One Thing He Got Right

Although there is ample room for criticism of President Obama's State of the Union address for being too vague and abstract, the president was specific in one area: ending subsidies to the oil industry. An editorial in today's Los Angeles Times noted that suggestion and approved heartily. So do I.

Analysts are expecting a bonanza when Exxon Mobil Corp. announces its fourth-quarter earnings on Monday; the company's stock has jumped by nearly 20% during the last year, and in the first three quarters of 2010, its profit was $21.2 billion — not a bad haul during a worldwide recession. Other oil companies have had similar success, thanks to growing demand in India and China. Yet U.S. taxpayers subsidize this industry to the tune of $4 billion a year.

This kind of largesse toward a hugely profitable business seems bizarre, especially at a time when the federal deficit is reaching alarming proportions, yet efforts to end the tax deductions and credits for companies that don't need them have gone nowhere. That isn't stopping President Obama from trying. In his State of the Union address, he proposed an uptick in federal spending on clean-energy research and development, to be paid for by ending subsidies for oil companies. "I don't know if you've noticed, but they're doing just fine on their own. So instead of subsidizing yesterday's energy, let's invest in tomorrow's," Obama said.
[Emphasis added]

President Obama asked the 111th Congress to end the subsidy, but Congress declined. Republicans and "Oil State" Democrats would have none of it. There's even less chance that the 112th Congress will end the subsidies, especially with Republicans in control of the House. The official excuse (delivered to congress critters via fax) will be that ending the subsidies will halt drilling and drive up the cost of gasoline which, in turn, will mean increased prices and (wait for it) lost jobs. And that's a lot of hooey, as the editorial points out.

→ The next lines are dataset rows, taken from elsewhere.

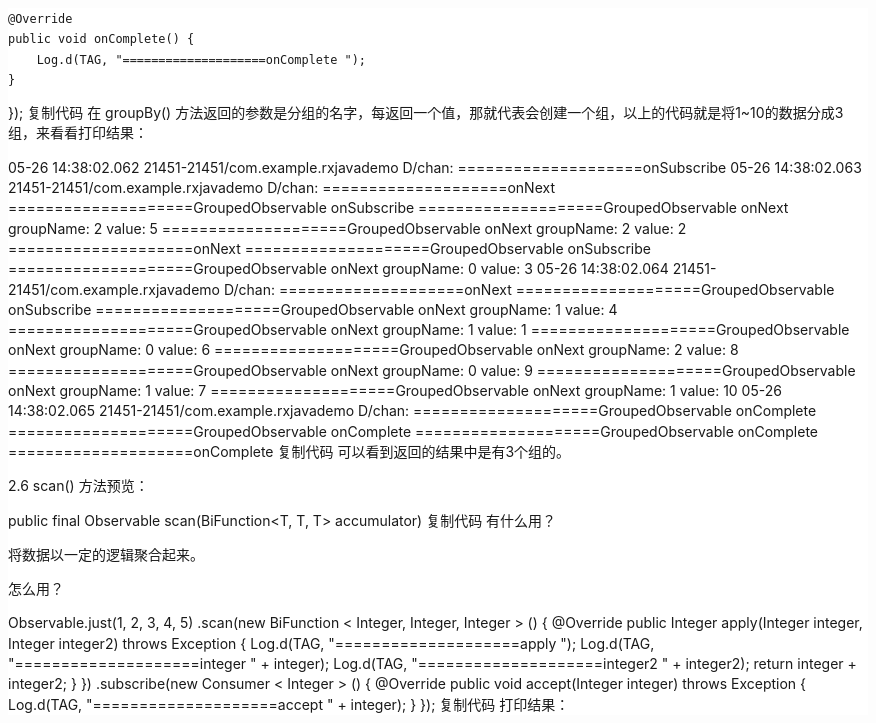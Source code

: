     @Override
    public void onComplete() {
        Log.d(TAG, "====================onComplete ");
    }
});
复制代码
在 groupBy() 方法返回的参数是分组的名字，每返回一个值，那就代表会创建一个组，以上的代码就是将1~10的数据分成3组，来看看打印结果：

05-26 14:38:02.062 21451-21451/com.example.rxjavademo D/chan: ====================onSubscribe
05-26 14:38:02.063 21451-21451/com.example.rxjavademo D/chan: ====================onNext
====================GroupedObservable onSubscribe     ====================GroupedObservable onNext  groupName: 2 value: 5
====================GroupedObservable onNext  groupName: 2 value: 2
====================onNext
====================GroupedObservable onSubscribe
====================GroupedObservable onNext  groupName: 0 value: 3
05-26 14:38:02.064 21451-21451/com.example.rxjavademo D/chan: ====================onNext
====================GroupedObservable onSubscribe
====================GroupedObservable onNext  groupName: 1 value: 4
====================GroupedObservable onNext  groupName: 1 value: 1
====================GroupedObservable onNext  groupName: 0 value: 6
====================GroupedObservable onNext  groupName: 2 value: 8
====================GroupedObservable onNext  groupName: 0 value: 9
====================GroupedObservable onNext  groupName: 1 value: 7
====================GroupedObservable onNext  groupName: 1 value: 10
05-26 14:38:02.065 21451-21451/com.example.rxjavademo D/chan: ====================GroupedObservable onComplete
====================GroupedObservable onComplete
====================GroupedObservable onComplete
====================onComplete
复制代码
可以看到返回的结果中是有3个组的。

2.6 scan()
方法预览：

public final Observable<T> scan(BiFunction<T, T, T> accumulator)
复制代码
有什么用？

将数据以一定的逻辑聚合起来。

怎么用？

Observable.just(1, 2, 3, 4, 5)
.scan(new BiFunction < Integer, Integer, Integer > () {
    @Override
    public Integer apply(Integer integer, Integer integer2) throws Exception {
        Log.d(TAG, "====================apply ");
        Log.d(TAG, "====================integer " + integer);
        Log.d(TAG, "====================integer2 " + integer2);
        return integer + integer2;
    }
})
.subscribe(new Consumer < Integer > () {
    @Override
    public void accept(Integer integer) throws Exception {
        Log.d(TAG, "====================accept " + integer);
    }
});
复制代码
打印结果：
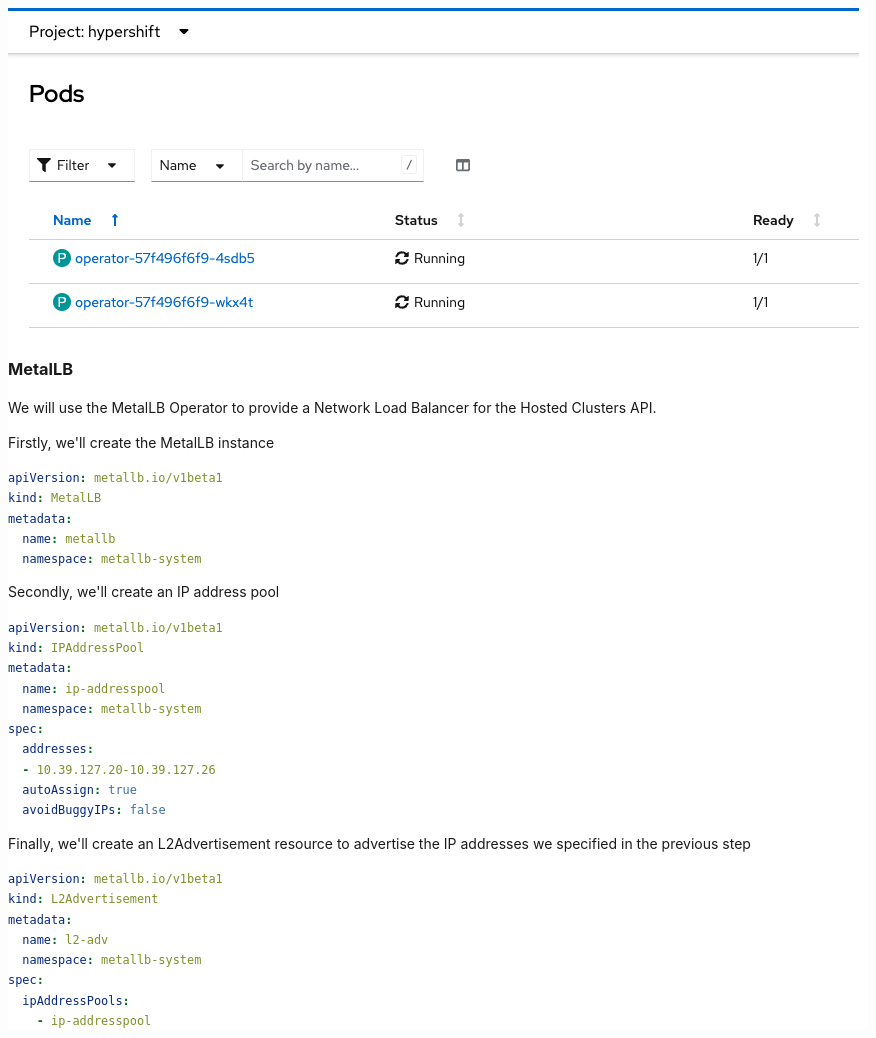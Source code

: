 ![HyperShift Operator](images/hypershift-operator.png)

### MetalLB

We will use the MetalLB Operator to provide a Network Load Balancer for the Hosted Clusters API.

Firstly, we'll create the MetalLB instance

```yaml
apiVersion: metallb.io/v1beta1
kind: MetalLB
metadata:
  name: metallb
  namespace: metallb-system
```

Secondly, we'll create an IP address pool

```yaml
apiVersion: metallb.io/v1beta1
kind: IPAddressPool
metadata:
  name: ip-addresspool
  namespace: metallb-system
spec:
  addresses:
  - 10.39.127.20-10.39.127.26
  autoAssign: true
  avoidBuggyIPs: false
```

Finally, we'll create an L2Advertisement resource to advertise the IP addresses we specified in the previous step

```yaml
apiVersion: metallb.io/v1beta1
kind: L2Advertisement
metadata:
  name: l2-adv
  namespace: metallb-system
spec:
  ipAddressPools:
    - ip-addresspool
```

...A 2007 report by the Joint Economic Committee, which advises Congress on economic matters, found that ending the manufacturing deduction would have a negligible effect on consumer prices. That's because when crude is fetching high prices, as it has for many years and will for many more, companies have ample incentive to drill even without a subsidy — so eliminating it wouldn't cause the kind of supply shortages that push up prices at the pump.

That bit of information, especially when coupled with the earnings reports which will roll out starting Monday, should be thrown in the faces of the recalcitrant with great regularity by the administration and by the news media, including the Sunday Morning Bobbleheads. It also wouldn't hurt if a few million Americans let their representatives know that such subsidies are contributing to the budget deficit and are obviously unnecessary.

It's about time.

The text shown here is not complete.